[Stored data]
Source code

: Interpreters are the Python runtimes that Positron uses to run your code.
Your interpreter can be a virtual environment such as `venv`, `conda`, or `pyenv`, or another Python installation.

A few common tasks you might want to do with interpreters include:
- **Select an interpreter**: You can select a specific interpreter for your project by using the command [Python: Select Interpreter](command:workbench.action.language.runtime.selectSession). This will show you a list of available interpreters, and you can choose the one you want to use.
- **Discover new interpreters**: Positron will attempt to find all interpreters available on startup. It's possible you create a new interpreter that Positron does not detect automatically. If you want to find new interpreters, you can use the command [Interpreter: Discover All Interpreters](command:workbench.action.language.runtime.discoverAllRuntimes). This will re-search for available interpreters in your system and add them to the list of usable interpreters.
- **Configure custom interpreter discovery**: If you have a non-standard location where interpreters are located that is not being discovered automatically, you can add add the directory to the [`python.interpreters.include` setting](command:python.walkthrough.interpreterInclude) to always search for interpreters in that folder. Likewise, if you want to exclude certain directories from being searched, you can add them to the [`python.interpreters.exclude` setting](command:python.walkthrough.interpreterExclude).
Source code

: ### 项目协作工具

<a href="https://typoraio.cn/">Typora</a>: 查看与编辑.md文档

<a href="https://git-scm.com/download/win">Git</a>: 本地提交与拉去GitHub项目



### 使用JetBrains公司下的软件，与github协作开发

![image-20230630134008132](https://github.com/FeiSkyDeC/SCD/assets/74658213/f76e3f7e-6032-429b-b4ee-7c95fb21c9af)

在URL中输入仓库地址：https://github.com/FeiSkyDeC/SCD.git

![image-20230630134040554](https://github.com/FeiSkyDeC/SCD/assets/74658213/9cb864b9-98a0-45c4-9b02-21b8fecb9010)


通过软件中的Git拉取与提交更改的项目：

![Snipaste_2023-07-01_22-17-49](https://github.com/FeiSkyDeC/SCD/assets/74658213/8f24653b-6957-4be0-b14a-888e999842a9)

▶ **Task requirements**
For this exercise, repeat exactly the lines of the data above from the one with "A few common" down to the one with "- **Discover new", both end lines included.

▶ **Solution**
A few common tasks you might want to do with interpreters include:
- **Select an interpreter**: You can select a specific interpreter for your project by using the command [Python: Select Interpreter](command:workbench.action.language.runtime.selectSession). This will show you a list of available interpreters, and you can choose the one you want to use.
- **Discover new interpreters**: Positron will attempt to find all interpreters available on startup. It's possible you create a new interpreter that Positron does not detect automatically. If you want to find new interpreters, you can use the command [Interpreter: Discover All Interpreters](command:workbench.action.language.runtime.discoverAllRuntimes). This will re-search for available interpreters in your system and add them to the list of usable interpreters.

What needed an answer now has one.